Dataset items

◆ ◆ ◆

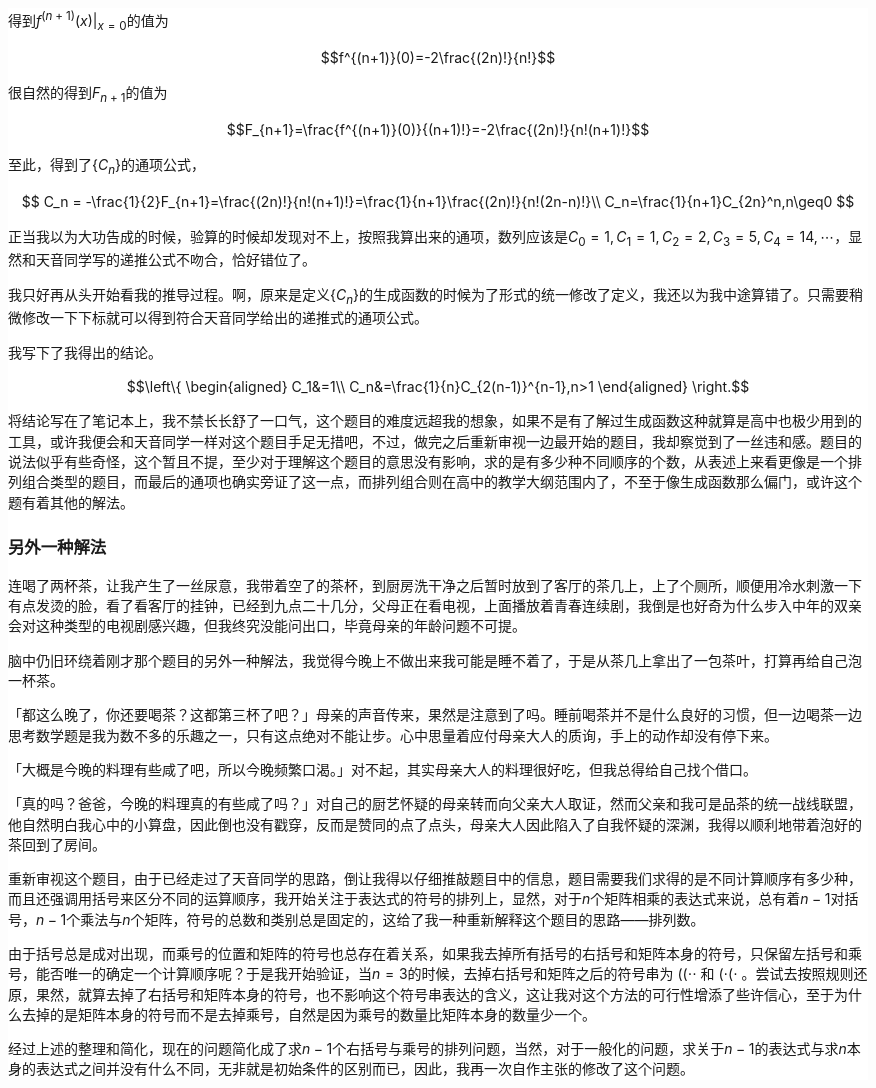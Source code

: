 得到$f^{(n+1)}(x)|_{x=0}$的值为

$$f^{(n+1)}(0)=-2\frac{(2n)!}{n!}$$

很自然的得到$F_{n+1}$的值为

$$F_{n+1}=\frac{f^{(n+1)}(0)}{(n+1)!}=-2\frac{(2n)!}{n!(n+1)!}$$

至此，得到了$\{C_n\}$的通项公式，

$$
C_n = -\frac{1}{2}F_{n+1}=\frac{(2n)!}{n!(n+1)!}=\frac{1}{n+1}\frac{(2n)!}{n!(2n-n)!}\\
C_n=\frac{1}{n+1}C_{2n}^n,n\geq0
$$

正当我以为大功告成的时候，验算的时候却发现对不上，按照我算出来的通项，数列应该是$C_0=1,C_1=1,C_2=2,C_3=5,C_4=14,\cdots$，显然和天音同学写的递推公式不吻合，恰好错位了。

我只好再从头开始看我的推导过程。啊，原来是定义$\{C_n\}$的生成函数的时候为了形式的统一修改了定义，我还以为我中途算错了。只需要稍微修改一下下标就可以得到符合天音同学给出的递推式的通项公式。

我写下了我得出的结论。

$$\left\{
\begin{aligned}
C_1&=1\\
C_n&=\frac{1}{n}C_{2(n-1)}^{n-1},n>1
\end{aligned}
\right.$$

将结论写在了笔记本上，我不禁长长舒了一口气，这个题目的难度远超我的想象，如果不是有了解过生成函数这种就算是高中也极少用到的工具，或许我便会和天音同学一样对这个题目手足无措吧，不过，做完之后重新审视一边最开始的题目，我却察觉到了一丝违和感。题目的说法似乎有些奇怪，这个暂且不提，至少对于理解这个题目的意思没有影响，求的是有多少种不同顺序的个数，从表述上来看更像是一个排列组合类型的题目，而最后的通项也确实旁证了这一点，而排列组合则在高中的教学大纲范围内了，不至于像生成函数那么偏门，或许这个题有着其他的解法。

<div style="page-break-after: always;"></div>

### 另外一种解法

连喝了两杯茶，让我产生了一丝尿意，我带着空了的茶杯，到厨房洗干净之后暂时放到了客厅的茶几上，上了个厕所，顺便用冷水刺激一下有点发烫的脸，看了看客厅的挂钟，已经到九点二十几分，父母正在看电视，上面播放着青春连续剧，我倒是也好奇为什么步入中年的双亲会对这种类型的电视剧感兴趣，但我终究没能问出口，毕竟母亲的年龄问题不可提。

脑中仍旧环绕着刚才那个题目的另外一种解法，我觉得今晚上不做出来我可能是睡不着了，于是从茶几上拿出了一包茶叶，打算再给自己泡一杯茶。

「都这么晚了，你还要喝茶？这都第三杯了吧？」母亲的声音传来，果然是注意到了吗。睡前喝茶并不是什么良好的习惯，但一边喝茶一边思考数学题是我为数不多的乐趣之一，只有这点绝对不能让步。心中思量着应付母亲大人的质询，手上的动作却没有停下来。

「大概是今晚的料理有些咸了吧，所以今晚频繁口渴。」对不起，其实母亲大人的料理很好吃，但我总得给自己找个借口。

「真的吗？爸爸，今晚的料理真的有些咸了吗？」对自己的厨艺怀疑的母亲转而向父亲大人取证，然而父亲和我可是品茶的统一战线联盟，他自然明白我心中的小算盘，因此倒也没有戳穿，反而是赞同的点了点头，母亲大人因此陷入了自我怀疑的深渊，我得以顺利地带着泡好的茶回到了房间。

重新审视这个题目，由于已经走过了天音同学的思路，倒让我得以仔细推敲题目中的信息，题目需要我们求得的是不同计算顺序有多少种，而且还强调用括号来区分不同的运算顺序，我开始关注于表达式的符号的排列上，显然，对于$n$个矩阵相乘的表达式来说，总有着$n-1$对括号，$n-1$个乘法与$n$个矩阵，符号的总数和类别总是固定的，这给了我一种重新解释这个题目的思路——排列数。

由于括号总是成对出现，而乘号的位置和矩阵的符号也总存在着关系，如果我去掉所有括号的右括号和矩阵本身的符号，只保留左括号和乘号，能否唯一的确定一个计算顺序呢？于是我开始验证，当$n=3$的时候，去掉右括号和矩阵之后的符号串为 $((\cdot\cdot$ 和 $(\cdot(\cdot$ 。尝试去按照规则还原，果然，就算去掉了右括号和矩阵本身的符号，也不影响这个符号串表达的含义，这让我对这个方法的可行性增添了些许信心，至于为什么去掉的是矩阵本身的符号而不是去掉乘号，自然是因为乘号的数量比矩阵本身的数量少一个。

经过上述的整理和简化，现在的问题简化成了求$n-1$个右括号与乘号的排列问题，当然，对于一般化的问题，求关于$n-1$的表达式与求$n$本身的表达式之间并没有什么不同，无非就是初始条件的区别而已，因此，我再一次自作主张的修改了这个问题。
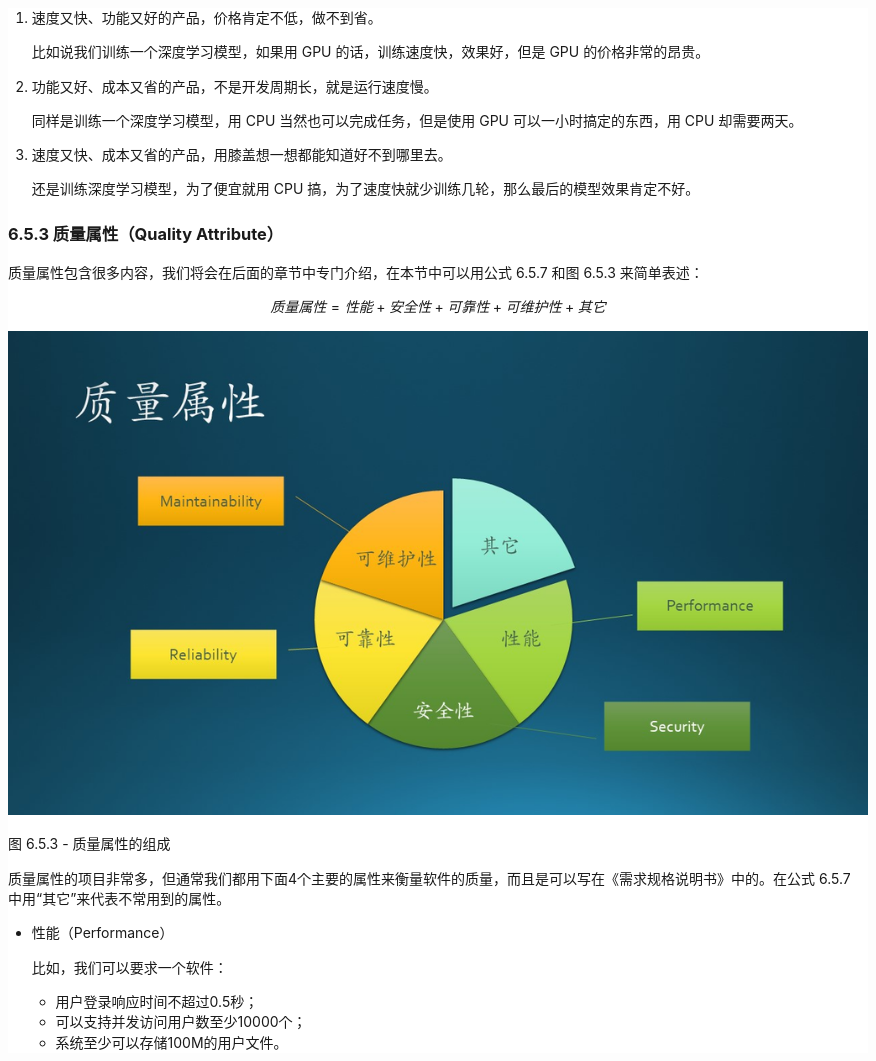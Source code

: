 1. 速度又快、功能又好的产品，价格肯定不低，做不到省。
   
   比如说我们训练一个深度学习模型，如果用 GPU 的话，训练速度快，效果好，但是 GPU 的价格非常的昂贵。

2. 功能又好、成本又省的产品，不是开发周期长，就是运行速度慢。
   
   同样是训练一个深度学习模型，用 CPU 当然也可以完成任务，但是使用 GPU 可以一小时搞定的东西，用 CPU 却需要两天。

3. 速度又快、成本又省的产品，用膝盖想一想都能知道好不到哪里去。

   还是训练深度学习模型，为了便宜就用 CPU 搞，为了速度快就少训练几轮，那么最后的模型效果肯定不好。

### 6.5.3 质量属性（Quality Attribute）

质量属性包含很多内容，我们将会在后面的章节中专门介绍，在本节中可以用公式 6.5.7 和图 6.5.3 来简单表述：

$$
质量属性=性能+安全性+可靠性+可维护性+其它 \tag{6.5.7}
$$


<img src="img/Slide21.JPG"/>

图 6.5.3 - 质量属性的组成


质量属性的项目非常多，但通常我们都用下面4个主要的属性来衡量软件的质量，而且是可以写在《需求规格说明书》中的。在公式 6.5.7 中用“其它”来代表不常用到的属性。

- 性能（Performance）
  
  比如，我们可以要求一个软件：

  - 用户登录响应时间不超过0.5秒；
  - 可以支持并发访问用户数至少10000个；
  - 系统至少可以存储100M的用户文件。
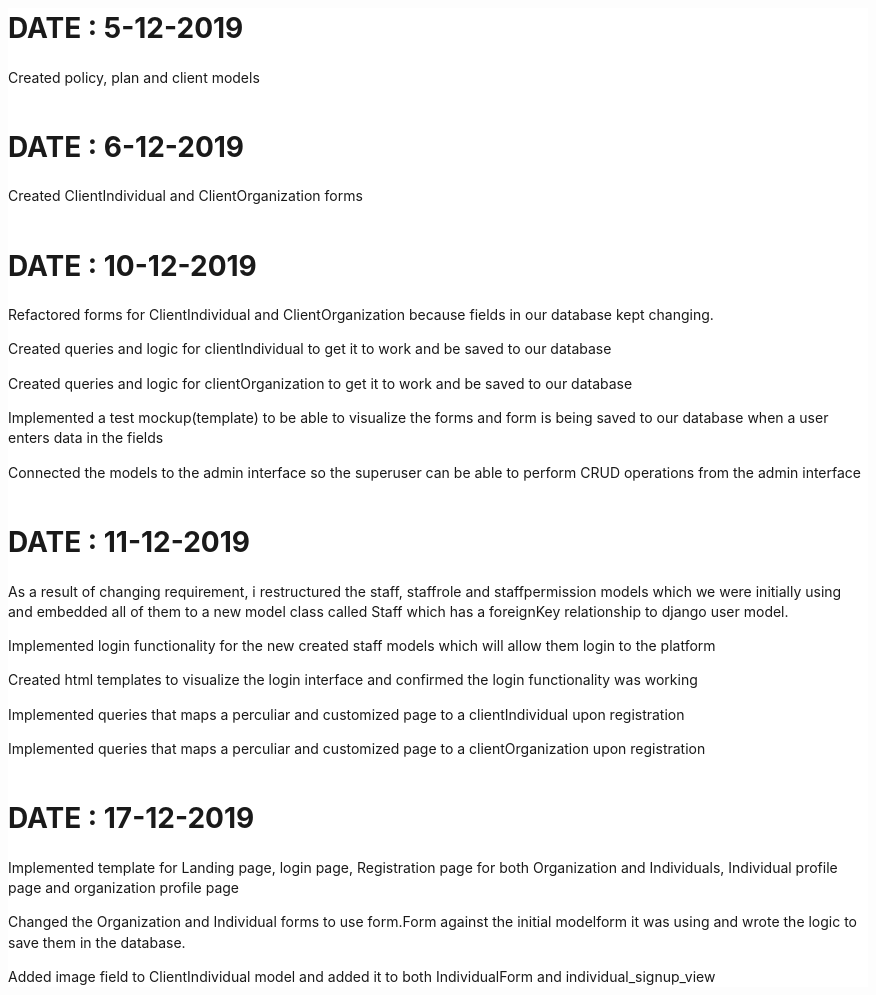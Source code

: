 # DATE : 5-12-2019

Created policy, plan and client models

# DATE : 6-12-2019

Created ClientIndividual and ClientOrganization forms

# DATE : 10-12-2019

Refactored forms for ClientIndividual and ClientOrganization because fields in our database kept changing.

Created queries and logic for clientIndividual to get it to work and be saved to our database

Created queries and logic for clientOrganization to get it to work and be saved to our database

Implemented a test mockup(template) to be able to visualize the forms and form is being saved to our database when a user enters data in the fields

Connected the models to the admin interface so the superuser can be able to perform CRUD operations from the admin interface

# DATE : 11-12-2019

As a result of changing requirement, i restructured the staff, staffrole and staffpermission models which we were initially using and embedded all of them to a new model class called Staff which has a foreignKey relationship to django user model.

Implemented login functionality for the new created staff models which will allow them login to the platform

Created html templates to visualize the login interface and confirmed the login functionality was working

Implemented queries that maps a perculiar and customized page to a clientIndividual upon registration

Implemented queries that maps a perculiar and customized page to a clientOrganization upon registration

# DATE : 17-12-2019

Implemented template for Landing page, login page, Registration page for both Organization and Individuals, Individual profile page and organization profile page

Changed the Organization and Individual forms to use form.Form against the initial modelform it was using and wrote the logic to save them in the database.

Added image field to ClientIndividual model and added it to both IndividualForm and individual_signup_view
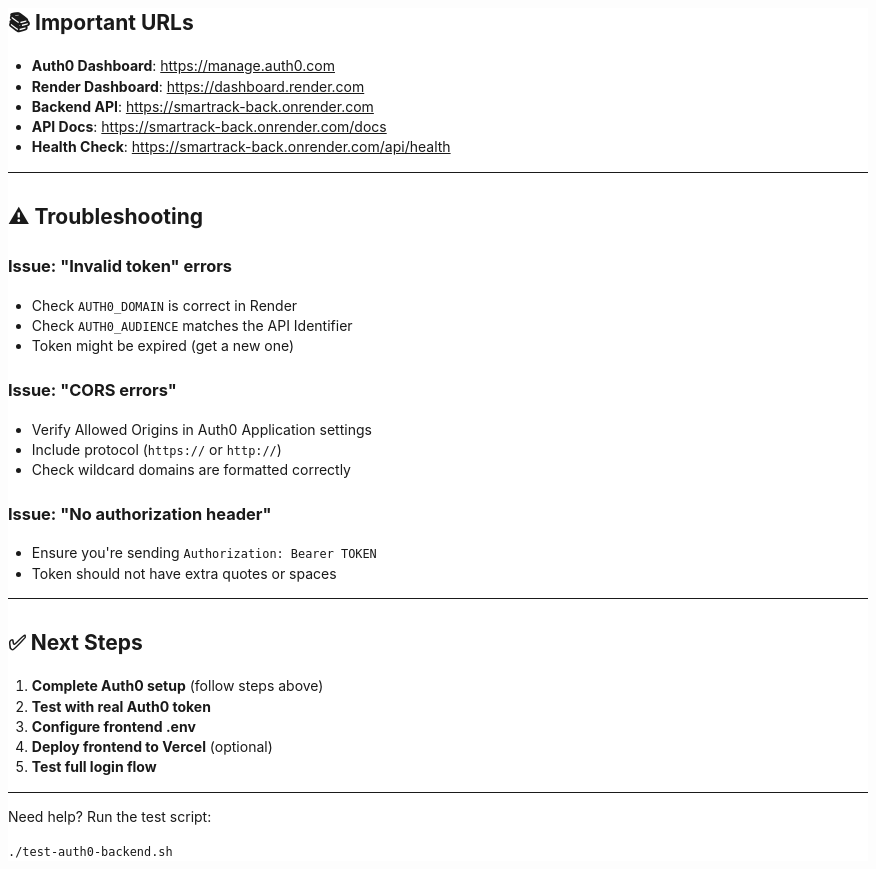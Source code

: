 
## 📚 Important URLs

- **Auth0 Dashboard**: https://manage.auth0.com
- **Render Dashboard**: https://dashboard.render.com
- **Backend API**: https://smartrack-back.onrender.com
- **API Docs**: https://smartrack-back.onrender.com/docs
- **Health Check**: https://smartrack-back.onrender.com/api/health

---

## ⚠️ Troubleshooting

### **Issue: "Invalid token" errors**
- Check `AUTH0_DOMAIN` is correct in Render
- Check `AUTH0_AUDIENCE` matches the API Identifier
- Token might be expired (get a new one)

### **Issue: "CORS errors"**
- Verify Allowed Origins in Auth0 Application settings
- Include protocol (`https://` or `http://`)
- Check wildcard domains are formatted correctly

### **Issue: "No authorization header"**
- Ensure you're sending `Authorization: Bearer TOKEN`
- Token should not have extra quotes or spaces

---

## ✅ Next Steps

1. **Complete Auth0 setup** (follow steps above)
2. **Test with real Auth0 token**
3. **Configure frontend .env**
4. **Deploy frontend to Vercel** (optional)
5. **Test full login flow**

---

Need help? Run the test script:
```bash
./test-auth0-backend.sh
```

◆ ◆ ◆

**TASK TO COMPLETE**. Drop the pictures; return the lines above from the line containing "图 6.5.3 - 质量属性的组成" to the line containing "Created queries and logic for clientOrganization", both included, exactly.

**COMPLETED TASK**.
图 6.5.3 - 质量属性的组成


质量属性的项目非常多，但通常我们都用下面4个主要的属性来衡量软件的质量，而且是可以写在《需求规格说明书》中的。在公式 6.5.7 中用“其它”来代表不常用到的属性。

- 性能（Performance）
  
  比如，我们可以要求一个软件：

  - 用户登录响应时间不超过0.5秒；
  - 可以支持并发访问用户数至少10000个；
  - 系统至少可以存储100M的用户文件。
Source code

: # DATE : 5-12-2019

Created policy, plan and client models

# DATE : 6-12-2019

Created ClientIndividual and ClientOrganization forms

# DATE : 10-12-2019

Refactored forms for ClientIndividual and ClientOrganization because fields in our database kept changing.

Created queries and logic for clientIndividual to get it to work and be saved to our database

Created queries and logic for clientOrganization to get it to work and be saved to our database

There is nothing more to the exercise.